▶ _DATA RECORDS_
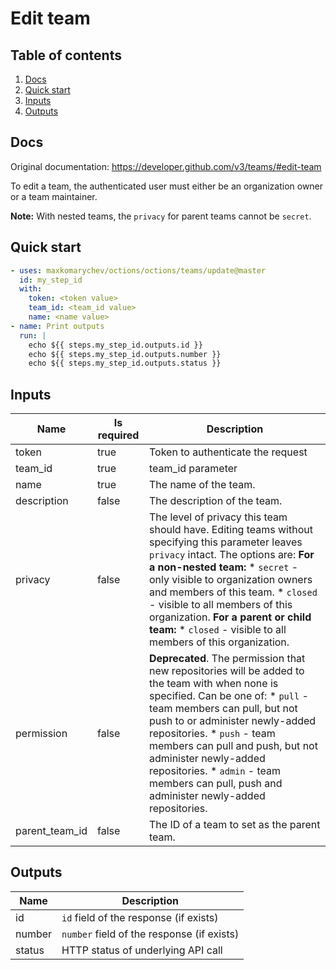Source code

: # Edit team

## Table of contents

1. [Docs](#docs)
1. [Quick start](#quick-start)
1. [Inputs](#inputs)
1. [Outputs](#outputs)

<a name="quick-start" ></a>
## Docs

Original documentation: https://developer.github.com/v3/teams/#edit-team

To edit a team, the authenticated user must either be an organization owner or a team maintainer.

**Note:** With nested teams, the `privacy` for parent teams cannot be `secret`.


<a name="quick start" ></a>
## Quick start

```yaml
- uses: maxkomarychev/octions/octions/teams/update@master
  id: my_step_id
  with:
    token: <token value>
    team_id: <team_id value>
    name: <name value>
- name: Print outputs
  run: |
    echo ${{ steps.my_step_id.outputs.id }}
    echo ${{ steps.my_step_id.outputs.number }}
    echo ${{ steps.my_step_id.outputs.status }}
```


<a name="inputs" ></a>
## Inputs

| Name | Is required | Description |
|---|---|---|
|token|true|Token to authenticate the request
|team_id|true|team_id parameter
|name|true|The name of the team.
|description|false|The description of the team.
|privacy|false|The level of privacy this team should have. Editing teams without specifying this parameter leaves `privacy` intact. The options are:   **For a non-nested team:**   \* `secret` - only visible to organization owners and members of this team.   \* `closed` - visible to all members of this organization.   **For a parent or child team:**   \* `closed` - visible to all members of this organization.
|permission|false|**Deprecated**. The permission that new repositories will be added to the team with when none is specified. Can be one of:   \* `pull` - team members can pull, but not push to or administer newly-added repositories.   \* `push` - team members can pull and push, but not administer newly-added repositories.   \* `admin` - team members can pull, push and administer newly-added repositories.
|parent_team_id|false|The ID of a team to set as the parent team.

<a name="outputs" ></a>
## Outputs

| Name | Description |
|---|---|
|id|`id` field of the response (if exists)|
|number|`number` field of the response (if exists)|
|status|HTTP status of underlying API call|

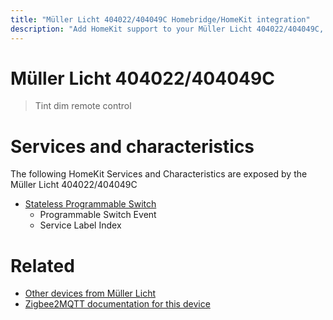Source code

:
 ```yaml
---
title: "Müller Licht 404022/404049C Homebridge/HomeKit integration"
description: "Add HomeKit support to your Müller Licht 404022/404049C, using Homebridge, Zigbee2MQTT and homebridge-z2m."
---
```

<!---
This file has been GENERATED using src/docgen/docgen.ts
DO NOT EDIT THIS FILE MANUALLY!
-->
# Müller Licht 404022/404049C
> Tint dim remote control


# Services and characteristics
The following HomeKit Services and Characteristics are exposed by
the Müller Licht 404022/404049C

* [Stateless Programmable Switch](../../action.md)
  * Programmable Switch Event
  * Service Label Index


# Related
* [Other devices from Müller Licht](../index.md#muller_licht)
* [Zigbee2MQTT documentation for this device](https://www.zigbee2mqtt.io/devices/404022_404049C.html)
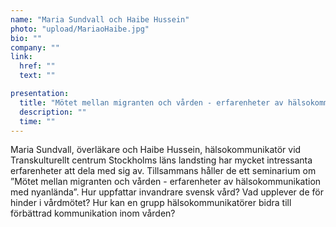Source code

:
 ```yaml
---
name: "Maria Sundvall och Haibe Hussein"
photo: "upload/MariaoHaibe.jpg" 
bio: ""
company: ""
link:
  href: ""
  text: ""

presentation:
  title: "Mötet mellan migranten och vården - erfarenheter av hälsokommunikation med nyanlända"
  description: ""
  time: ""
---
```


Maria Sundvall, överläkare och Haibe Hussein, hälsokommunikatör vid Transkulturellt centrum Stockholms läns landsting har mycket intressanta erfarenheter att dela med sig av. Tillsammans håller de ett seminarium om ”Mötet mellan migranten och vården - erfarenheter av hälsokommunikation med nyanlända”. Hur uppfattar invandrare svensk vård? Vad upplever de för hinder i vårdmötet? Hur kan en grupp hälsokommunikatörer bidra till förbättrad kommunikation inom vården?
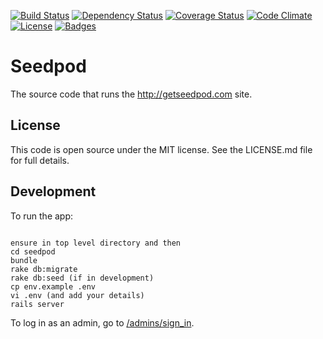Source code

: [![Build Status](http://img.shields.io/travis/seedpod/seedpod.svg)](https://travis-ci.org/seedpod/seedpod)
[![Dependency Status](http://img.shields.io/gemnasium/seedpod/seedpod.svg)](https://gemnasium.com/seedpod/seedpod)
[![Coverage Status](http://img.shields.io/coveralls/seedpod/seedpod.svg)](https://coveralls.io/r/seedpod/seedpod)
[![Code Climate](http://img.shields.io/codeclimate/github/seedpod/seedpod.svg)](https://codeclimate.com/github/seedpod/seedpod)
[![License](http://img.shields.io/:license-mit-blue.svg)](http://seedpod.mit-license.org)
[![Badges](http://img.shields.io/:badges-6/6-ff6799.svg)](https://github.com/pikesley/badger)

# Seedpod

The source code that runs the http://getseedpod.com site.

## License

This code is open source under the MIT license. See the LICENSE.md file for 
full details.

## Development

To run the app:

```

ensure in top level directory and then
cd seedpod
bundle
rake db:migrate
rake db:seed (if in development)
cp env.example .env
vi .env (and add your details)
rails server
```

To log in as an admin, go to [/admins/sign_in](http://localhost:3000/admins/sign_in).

▶ _TASK TO COMPLETE_
In the records, find every line that has the string "echo" and copy it.

▶ _ANSWER BELOW_
    echo ${{ steps.my_step_id.outputs.id }}
    echo ${{ steps.my_step_id.outputs.number }}
    echo ${{ steps.my_step_id.outputs.status }}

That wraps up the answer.